PROMPT =>
Determine the count of lines in the data below that include the word "partial", and give nothing besides it.

RECORDS TO USE section start

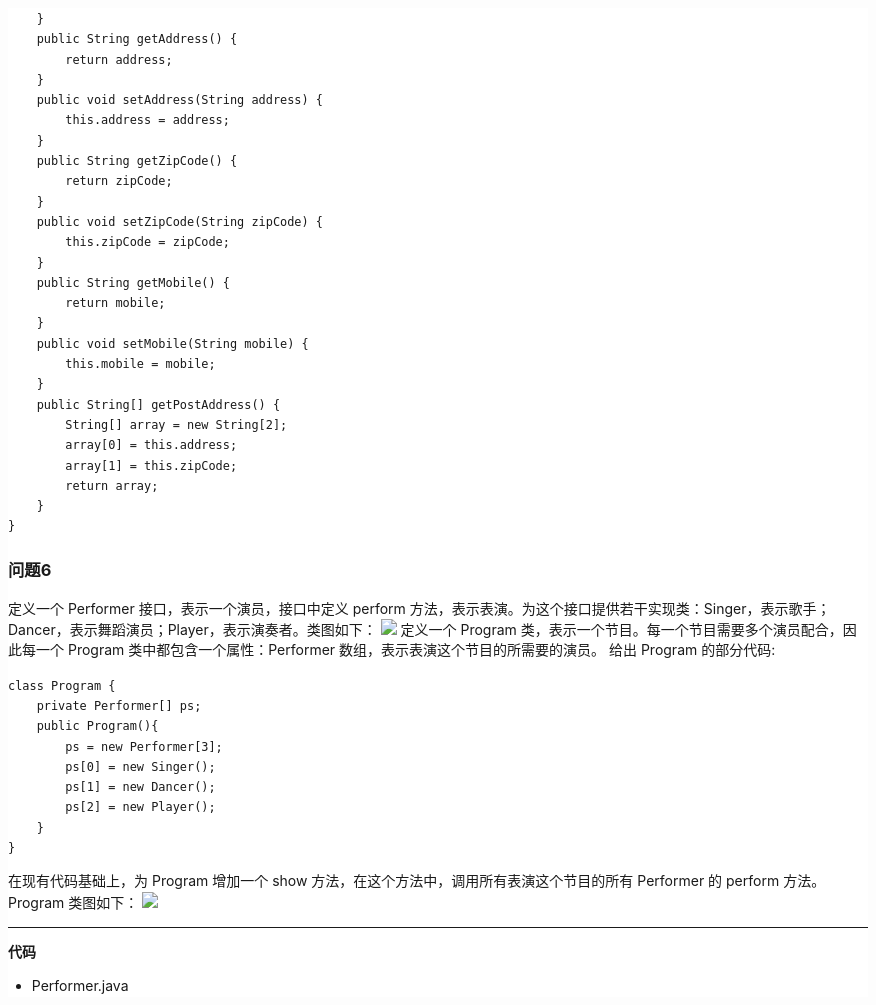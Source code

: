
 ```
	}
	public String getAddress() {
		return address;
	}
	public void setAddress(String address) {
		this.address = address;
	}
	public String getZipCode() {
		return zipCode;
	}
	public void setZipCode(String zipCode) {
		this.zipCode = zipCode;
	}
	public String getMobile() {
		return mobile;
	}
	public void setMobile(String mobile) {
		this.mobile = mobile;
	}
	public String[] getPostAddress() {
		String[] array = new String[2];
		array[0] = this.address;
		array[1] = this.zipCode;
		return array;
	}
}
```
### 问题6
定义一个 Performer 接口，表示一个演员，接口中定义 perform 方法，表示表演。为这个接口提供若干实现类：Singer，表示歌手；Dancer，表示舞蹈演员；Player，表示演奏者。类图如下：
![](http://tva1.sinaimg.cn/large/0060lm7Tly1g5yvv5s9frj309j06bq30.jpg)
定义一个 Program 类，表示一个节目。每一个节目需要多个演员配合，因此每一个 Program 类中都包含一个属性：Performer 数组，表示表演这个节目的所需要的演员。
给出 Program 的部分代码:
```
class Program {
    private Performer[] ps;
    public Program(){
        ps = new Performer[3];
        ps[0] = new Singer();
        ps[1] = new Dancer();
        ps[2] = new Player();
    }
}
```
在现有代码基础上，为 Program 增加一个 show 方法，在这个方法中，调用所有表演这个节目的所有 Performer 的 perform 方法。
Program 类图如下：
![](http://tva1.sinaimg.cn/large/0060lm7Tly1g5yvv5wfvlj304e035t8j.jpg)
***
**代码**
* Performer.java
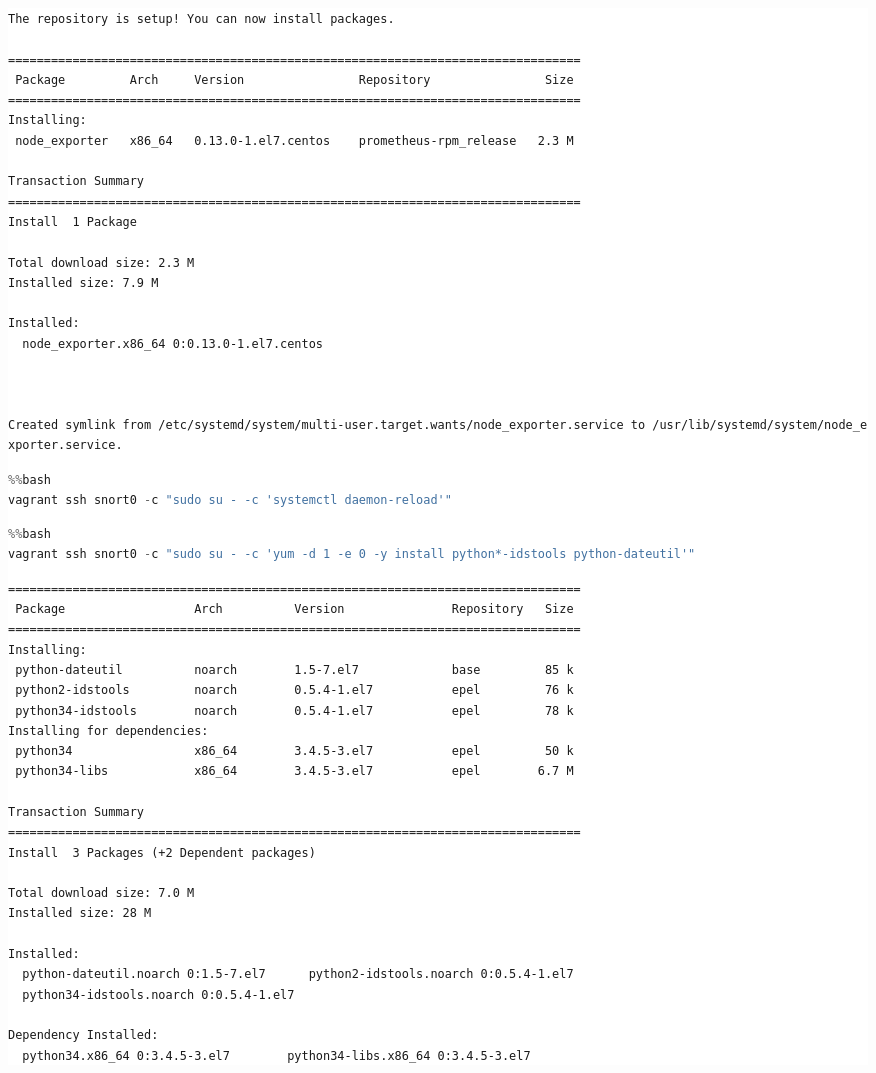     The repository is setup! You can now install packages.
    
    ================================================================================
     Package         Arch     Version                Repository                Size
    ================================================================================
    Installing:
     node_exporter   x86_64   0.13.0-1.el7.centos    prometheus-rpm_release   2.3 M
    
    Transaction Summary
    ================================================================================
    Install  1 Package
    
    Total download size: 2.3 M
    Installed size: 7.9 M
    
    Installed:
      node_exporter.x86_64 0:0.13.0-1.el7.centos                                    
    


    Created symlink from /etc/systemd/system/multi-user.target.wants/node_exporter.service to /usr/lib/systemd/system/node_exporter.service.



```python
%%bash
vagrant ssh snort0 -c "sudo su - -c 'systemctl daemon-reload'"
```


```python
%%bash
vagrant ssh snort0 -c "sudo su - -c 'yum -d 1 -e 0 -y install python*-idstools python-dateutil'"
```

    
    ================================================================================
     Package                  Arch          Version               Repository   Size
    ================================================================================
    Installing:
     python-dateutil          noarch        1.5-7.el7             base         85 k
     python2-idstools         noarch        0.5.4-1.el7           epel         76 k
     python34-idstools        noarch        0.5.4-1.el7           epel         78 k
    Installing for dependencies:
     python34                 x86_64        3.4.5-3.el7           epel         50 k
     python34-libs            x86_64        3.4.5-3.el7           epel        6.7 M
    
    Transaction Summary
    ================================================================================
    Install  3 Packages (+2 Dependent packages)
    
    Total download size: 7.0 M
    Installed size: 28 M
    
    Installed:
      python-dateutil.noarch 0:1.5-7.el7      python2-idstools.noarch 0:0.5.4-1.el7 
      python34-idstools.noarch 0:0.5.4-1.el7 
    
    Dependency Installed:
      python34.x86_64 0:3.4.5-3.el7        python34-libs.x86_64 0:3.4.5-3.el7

RECORDS TO USE section end
RECORDS TO USE section start

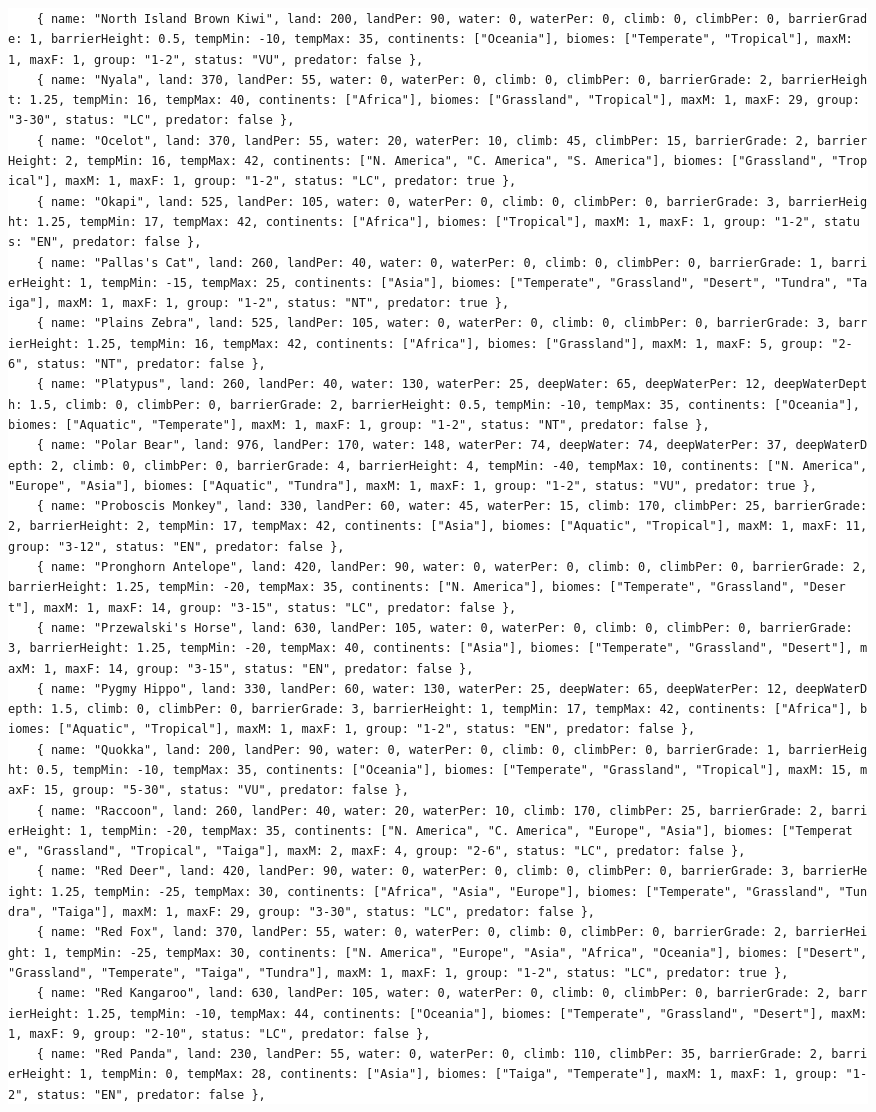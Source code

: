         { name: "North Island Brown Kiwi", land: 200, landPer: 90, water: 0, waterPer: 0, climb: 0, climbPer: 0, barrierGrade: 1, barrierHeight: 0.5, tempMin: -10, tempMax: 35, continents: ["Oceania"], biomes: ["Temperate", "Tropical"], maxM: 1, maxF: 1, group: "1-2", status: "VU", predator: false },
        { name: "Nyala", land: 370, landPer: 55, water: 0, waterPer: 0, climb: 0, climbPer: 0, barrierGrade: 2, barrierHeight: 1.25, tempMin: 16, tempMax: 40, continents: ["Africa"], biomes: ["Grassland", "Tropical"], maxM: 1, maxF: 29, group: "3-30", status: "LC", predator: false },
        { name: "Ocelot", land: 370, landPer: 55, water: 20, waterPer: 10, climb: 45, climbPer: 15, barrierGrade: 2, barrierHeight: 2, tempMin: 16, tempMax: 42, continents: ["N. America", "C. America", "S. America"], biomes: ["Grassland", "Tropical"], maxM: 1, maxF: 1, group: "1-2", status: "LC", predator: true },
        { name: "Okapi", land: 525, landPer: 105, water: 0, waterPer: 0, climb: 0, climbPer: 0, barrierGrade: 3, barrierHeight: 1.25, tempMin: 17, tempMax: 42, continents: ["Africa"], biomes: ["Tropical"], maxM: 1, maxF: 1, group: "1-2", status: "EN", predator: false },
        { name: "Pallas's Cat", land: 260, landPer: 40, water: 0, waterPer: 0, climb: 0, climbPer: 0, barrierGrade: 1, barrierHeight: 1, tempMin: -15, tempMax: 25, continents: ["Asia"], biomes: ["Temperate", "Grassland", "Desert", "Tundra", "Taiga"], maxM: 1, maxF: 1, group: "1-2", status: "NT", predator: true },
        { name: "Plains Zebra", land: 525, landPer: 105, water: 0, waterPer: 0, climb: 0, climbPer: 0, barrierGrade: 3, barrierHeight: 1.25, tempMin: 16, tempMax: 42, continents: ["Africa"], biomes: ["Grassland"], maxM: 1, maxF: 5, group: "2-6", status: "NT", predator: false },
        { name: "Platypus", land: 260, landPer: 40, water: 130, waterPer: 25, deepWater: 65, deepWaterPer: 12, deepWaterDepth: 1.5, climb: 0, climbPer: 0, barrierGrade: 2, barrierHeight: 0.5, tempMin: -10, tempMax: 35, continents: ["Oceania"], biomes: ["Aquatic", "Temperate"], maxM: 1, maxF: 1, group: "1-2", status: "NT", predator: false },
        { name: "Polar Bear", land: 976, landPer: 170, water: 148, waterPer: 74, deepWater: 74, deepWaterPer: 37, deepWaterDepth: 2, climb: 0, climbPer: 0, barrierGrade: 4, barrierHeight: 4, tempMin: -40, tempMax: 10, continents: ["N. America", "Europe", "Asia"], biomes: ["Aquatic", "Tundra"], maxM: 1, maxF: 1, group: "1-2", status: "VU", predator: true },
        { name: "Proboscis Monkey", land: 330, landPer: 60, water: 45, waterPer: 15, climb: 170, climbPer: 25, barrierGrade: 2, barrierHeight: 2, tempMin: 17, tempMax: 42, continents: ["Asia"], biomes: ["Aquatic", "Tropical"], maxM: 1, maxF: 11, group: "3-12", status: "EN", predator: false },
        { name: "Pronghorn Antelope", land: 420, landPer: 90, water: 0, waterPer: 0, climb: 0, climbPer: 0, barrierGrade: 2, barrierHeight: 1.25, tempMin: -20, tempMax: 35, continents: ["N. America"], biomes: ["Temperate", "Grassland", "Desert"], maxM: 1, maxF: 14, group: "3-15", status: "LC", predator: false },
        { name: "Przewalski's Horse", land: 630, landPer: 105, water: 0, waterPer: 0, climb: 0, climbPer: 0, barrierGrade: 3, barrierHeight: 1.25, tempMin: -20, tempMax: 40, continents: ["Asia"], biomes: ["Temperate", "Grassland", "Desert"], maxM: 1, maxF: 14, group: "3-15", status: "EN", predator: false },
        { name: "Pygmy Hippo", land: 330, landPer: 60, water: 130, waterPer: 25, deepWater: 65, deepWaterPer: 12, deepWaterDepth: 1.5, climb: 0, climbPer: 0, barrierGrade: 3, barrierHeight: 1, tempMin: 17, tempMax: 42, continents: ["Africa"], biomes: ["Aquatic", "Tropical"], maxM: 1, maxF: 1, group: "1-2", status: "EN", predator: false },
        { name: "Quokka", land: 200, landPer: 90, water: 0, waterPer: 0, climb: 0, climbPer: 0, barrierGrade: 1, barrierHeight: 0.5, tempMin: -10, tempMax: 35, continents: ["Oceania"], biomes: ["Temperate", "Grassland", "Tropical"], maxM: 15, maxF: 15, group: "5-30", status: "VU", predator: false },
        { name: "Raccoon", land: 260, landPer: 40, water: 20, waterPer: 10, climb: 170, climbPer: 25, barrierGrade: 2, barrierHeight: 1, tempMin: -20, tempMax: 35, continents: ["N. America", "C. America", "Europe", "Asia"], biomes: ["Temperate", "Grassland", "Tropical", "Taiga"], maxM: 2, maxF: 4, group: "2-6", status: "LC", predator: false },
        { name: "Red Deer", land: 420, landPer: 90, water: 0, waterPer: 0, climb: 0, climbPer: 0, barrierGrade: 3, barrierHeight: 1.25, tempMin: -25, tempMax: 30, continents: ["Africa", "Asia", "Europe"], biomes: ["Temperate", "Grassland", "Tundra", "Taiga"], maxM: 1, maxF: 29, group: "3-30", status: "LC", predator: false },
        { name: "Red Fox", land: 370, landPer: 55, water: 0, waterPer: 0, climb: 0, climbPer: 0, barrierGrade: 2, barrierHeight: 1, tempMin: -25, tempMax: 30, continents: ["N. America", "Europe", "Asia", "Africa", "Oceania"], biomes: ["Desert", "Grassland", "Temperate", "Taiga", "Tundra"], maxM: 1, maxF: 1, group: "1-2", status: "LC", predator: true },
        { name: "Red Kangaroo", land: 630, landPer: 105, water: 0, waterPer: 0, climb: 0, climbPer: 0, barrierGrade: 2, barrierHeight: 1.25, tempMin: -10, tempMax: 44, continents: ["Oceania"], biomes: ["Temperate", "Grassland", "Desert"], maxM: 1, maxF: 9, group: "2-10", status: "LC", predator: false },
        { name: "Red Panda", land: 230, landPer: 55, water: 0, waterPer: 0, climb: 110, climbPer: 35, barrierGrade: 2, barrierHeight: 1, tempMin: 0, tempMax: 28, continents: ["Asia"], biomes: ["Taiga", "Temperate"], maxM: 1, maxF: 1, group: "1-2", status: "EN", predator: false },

RECORDS TO USE section end
RECORDS TO USE section start

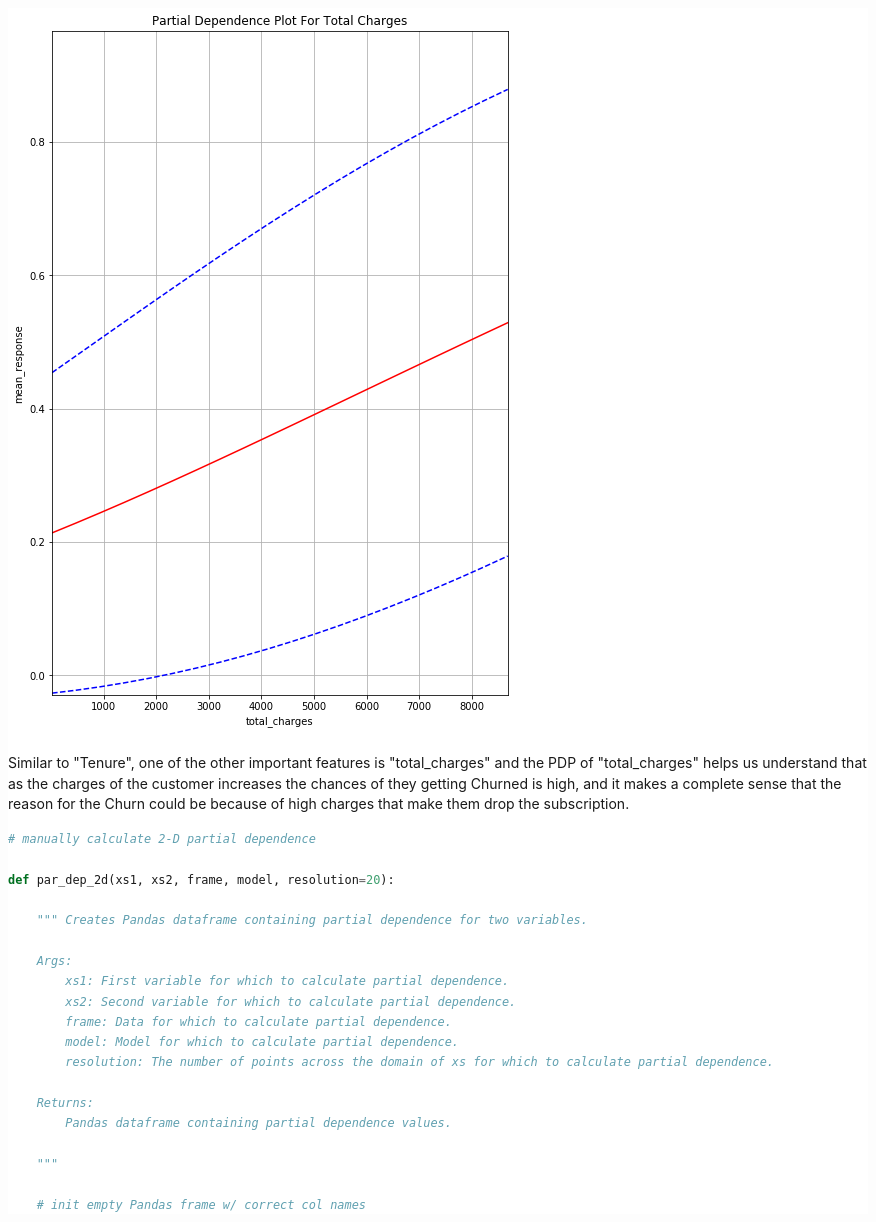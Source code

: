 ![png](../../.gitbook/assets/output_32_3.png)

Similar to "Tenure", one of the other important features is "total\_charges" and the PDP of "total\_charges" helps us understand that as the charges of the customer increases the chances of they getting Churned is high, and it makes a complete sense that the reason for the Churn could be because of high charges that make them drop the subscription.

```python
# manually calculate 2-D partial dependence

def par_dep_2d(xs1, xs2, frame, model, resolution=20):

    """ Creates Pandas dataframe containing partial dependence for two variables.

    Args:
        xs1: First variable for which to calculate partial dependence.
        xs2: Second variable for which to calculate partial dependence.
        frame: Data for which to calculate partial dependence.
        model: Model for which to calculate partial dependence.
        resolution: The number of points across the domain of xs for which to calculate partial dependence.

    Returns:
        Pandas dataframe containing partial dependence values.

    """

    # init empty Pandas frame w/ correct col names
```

RECORDS TO USE section end

ANSWER TO THIS EXERCISE =>
8